USA: Obama und der Schuldendeal Der Präsident wird zum Insolvenzverwalter

Aufatmen in Washington: Auch der US-Senat hat die Erhöhung des Schuldenlimits gebilligt. Damit sind Obamas hochfliegende Träume vom Wandel in Amerika endgültig ausgeträumt. Den Rest seiner Amtszeit wird der Präsident damit verbringen, über leere Kassen zu wachen. Der Sieg ist in Wahrheit eine Niederlage.

Ein Kommentar von Hubert Wetzel

Barack Obama wird noch lange an diesen 1. August zurückdenken. Es ist der Tag, an dem seine Präsidentschaft endete. Natürlich bleibt Obama im Amt, zumindest bis Januar 2013. Und falls er wiedergewählt wird, bleiben ihm noch weitere vier Jahre.

"Was du auch tust, du bist verloren": Barack Obamas Träume sind nun ausgeträumt.

(Foto: dpa)

Doch mit dem Regieren und Gestalten ist es vorbei. Denn ein Regierungschef, der gestalten will, braucht Geld. Er muss bestimmen können, welche Vorhaben er mit zusätzlichen Milliarden fördert. Er braucht, um die Politik und das Land formen zu können, ein Minimum an finanziellem Freiraum.

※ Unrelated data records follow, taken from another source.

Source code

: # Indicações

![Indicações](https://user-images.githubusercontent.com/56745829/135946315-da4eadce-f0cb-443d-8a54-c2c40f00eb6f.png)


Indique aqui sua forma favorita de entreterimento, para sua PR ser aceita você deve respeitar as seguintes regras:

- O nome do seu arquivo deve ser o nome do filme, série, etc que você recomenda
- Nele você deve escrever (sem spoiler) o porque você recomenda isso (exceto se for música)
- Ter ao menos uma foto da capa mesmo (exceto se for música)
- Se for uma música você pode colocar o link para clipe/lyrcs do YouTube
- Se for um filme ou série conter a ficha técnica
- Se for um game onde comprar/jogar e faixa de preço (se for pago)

Präsident Obama hat diesen Freiraum nicht mehr. Durch das am Montag vom Repräsentantenhaus beschlossene Sparpaket wurde zwar der offizielle Staatsbankrott Amerikas verhindert. Doch de facto steht das Land fortan unter Zwangsverwaltung: Die Ausgaben sind gedeckelt, jeder Dollar, der aus neuen Krediten stammt, muss anderswo eingespart werden.

Wofür Amerika in den kommenden Jahren Geld ausgibt, darüber werden nicht - wie es die Verfassung eigentlich vorsieht - Präsident und Parlament entscheiden, sondern eine zwölfköpfige Sparkommission. Der eiserne Damm der Steuererhöhungsgegner hat gehalten, auf mehr Einnahmen darf Obama vorerst kaum hoffen. Den Rest seiner Amtszeit wird er damit verbringen, über leere Kassen zu wachen.

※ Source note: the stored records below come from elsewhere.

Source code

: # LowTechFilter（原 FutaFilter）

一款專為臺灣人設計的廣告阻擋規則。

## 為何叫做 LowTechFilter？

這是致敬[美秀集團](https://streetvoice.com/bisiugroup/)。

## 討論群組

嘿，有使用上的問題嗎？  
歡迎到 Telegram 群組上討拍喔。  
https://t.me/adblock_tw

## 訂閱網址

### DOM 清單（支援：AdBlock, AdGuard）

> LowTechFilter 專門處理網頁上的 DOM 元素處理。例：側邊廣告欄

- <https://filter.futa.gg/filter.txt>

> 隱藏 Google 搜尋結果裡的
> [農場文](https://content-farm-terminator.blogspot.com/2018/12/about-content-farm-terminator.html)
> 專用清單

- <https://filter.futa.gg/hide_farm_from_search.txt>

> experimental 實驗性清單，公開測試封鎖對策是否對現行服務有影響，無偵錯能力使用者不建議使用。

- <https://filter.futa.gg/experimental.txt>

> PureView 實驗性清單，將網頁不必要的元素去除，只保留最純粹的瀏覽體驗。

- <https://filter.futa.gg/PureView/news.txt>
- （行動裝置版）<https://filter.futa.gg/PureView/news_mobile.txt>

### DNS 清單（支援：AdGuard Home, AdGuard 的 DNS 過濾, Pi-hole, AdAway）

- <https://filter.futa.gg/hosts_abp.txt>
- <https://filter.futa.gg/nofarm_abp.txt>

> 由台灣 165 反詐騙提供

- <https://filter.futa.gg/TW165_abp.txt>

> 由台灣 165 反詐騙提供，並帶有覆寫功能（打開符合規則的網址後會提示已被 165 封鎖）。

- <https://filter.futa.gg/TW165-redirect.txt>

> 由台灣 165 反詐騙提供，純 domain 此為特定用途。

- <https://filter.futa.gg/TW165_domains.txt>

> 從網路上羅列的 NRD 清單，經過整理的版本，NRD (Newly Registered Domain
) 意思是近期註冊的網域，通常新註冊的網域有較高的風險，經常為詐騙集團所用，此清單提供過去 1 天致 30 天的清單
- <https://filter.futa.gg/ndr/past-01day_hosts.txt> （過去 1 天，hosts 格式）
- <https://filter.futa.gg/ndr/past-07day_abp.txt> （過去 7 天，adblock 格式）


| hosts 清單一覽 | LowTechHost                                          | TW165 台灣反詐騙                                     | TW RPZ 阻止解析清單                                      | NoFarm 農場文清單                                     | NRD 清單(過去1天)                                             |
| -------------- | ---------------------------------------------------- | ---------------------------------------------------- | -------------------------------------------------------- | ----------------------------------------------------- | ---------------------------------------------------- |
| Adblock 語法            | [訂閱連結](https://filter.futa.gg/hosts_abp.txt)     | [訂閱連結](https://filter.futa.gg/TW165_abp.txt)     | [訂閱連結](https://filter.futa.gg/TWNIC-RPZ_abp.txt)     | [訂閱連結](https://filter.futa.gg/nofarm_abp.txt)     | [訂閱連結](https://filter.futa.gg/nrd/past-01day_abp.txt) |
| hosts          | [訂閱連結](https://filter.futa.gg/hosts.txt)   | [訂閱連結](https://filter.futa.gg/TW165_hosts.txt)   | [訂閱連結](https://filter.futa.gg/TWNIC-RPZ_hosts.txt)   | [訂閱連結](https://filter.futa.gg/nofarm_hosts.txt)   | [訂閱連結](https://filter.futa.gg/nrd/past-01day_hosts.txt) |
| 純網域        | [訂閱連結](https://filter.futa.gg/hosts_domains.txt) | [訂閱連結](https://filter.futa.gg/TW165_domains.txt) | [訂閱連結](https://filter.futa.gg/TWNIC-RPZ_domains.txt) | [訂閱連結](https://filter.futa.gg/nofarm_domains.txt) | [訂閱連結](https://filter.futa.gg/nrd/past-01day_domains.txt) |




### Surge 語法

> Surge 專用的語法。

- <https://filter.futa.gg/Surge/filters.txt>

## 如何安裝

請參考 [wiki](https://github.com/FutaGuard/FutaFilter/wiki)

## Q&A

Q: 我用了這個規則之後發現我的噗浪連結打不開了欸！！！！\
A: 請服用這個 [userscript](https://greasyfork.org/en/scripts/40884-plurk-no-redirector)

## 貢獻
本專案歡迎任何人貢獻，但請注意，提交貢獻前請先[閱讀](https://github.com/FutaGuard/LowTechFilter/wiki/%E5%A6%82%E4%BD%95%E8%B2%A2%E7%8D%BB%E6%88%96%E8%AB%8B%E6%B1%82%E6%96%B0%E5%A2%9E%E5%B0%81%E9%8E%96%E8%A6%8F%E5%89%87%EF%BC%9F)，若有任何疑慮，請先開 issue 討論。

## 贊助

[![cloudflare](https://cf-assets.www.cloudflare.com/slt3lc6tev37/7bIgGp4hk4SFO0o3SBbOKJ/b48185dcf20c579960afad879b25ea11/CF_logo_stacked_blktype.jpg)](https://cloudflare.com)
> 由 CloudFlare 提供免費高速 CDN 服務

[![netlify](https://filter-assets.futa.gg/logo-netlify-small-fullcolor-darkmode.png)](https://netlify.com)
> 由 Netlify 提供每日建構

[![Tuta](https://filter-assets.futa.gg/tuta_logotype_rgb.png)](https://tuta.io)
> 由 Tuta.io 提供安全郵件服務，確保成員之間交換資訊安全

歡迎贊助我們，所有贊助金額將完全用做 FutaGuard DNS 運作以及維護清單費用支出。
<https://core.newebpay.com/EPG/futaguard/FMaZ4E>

All die hochfliegenden (und teuren) Träume vom Wandel in Amerika - ausgeträumt; der Präsident der Vereinigten Staaten, der mächtigste Mann der Welt - ein Insolvenzverwalter; der Kongress, eines der ältesten und stolzesten Parlamente der Welt - eine Abnickbude, die (unter dem Beifall der ach so patriotischen Tea-Party-Revolutionäre) das ureigene Recht aufgibt, den Haushalt zu gestalten.

Vielleicht gab es keinen Weg vorbei an diesem traurigen Zustand. Wie hat es der große amerikanische Denker Homer Jay Simpson mit dem ihm eigenen fröhlichen Fatalismus einst ausgedrückt? "You are damned if you do and damned if you don't." Übersetzt: Was du auch tust, du bist verloren. Amerikas hemmungslose Schuldenmacherei konnte so nicht weitergehen. Irgendwann, das wussten auch einsichtige Politiker in den USA, ist Schluss damit.

Doch mitten in der Wirtschaftskrise ein 2500-Milliarden-Dollar-Sparpaket aufzulegen, ist eine allzu harte Kur. Das Geld, das Washington nun nicht mehr ausgeben kann, wird auch den amerikanischen Unternehmen und ihren Arbeitern fehlen. Das verheißt weniger neue Jobs - und geringere Chancen für Obamas Wiederwahl.

Obama versucht, den Kompromiss als Sieg zu verkaufen, zumindest als Sieg der Vernunft. Damit mag er recht haben. Und viele Amerikaner sind erleichtert, dass die Staatspleite, die ihre Renten- und Ausbildungskonten entwertet hätte, verhindert wurde. Aber Dankbarkeit darf Obama nicht erwarten. Die meisten seiner republikanischen Präsidentschaftsrivalen haben sich von dem Sparpaket distanziert. Sie wittern, dass dieser Sieg eigentlich eine Niederlage ist.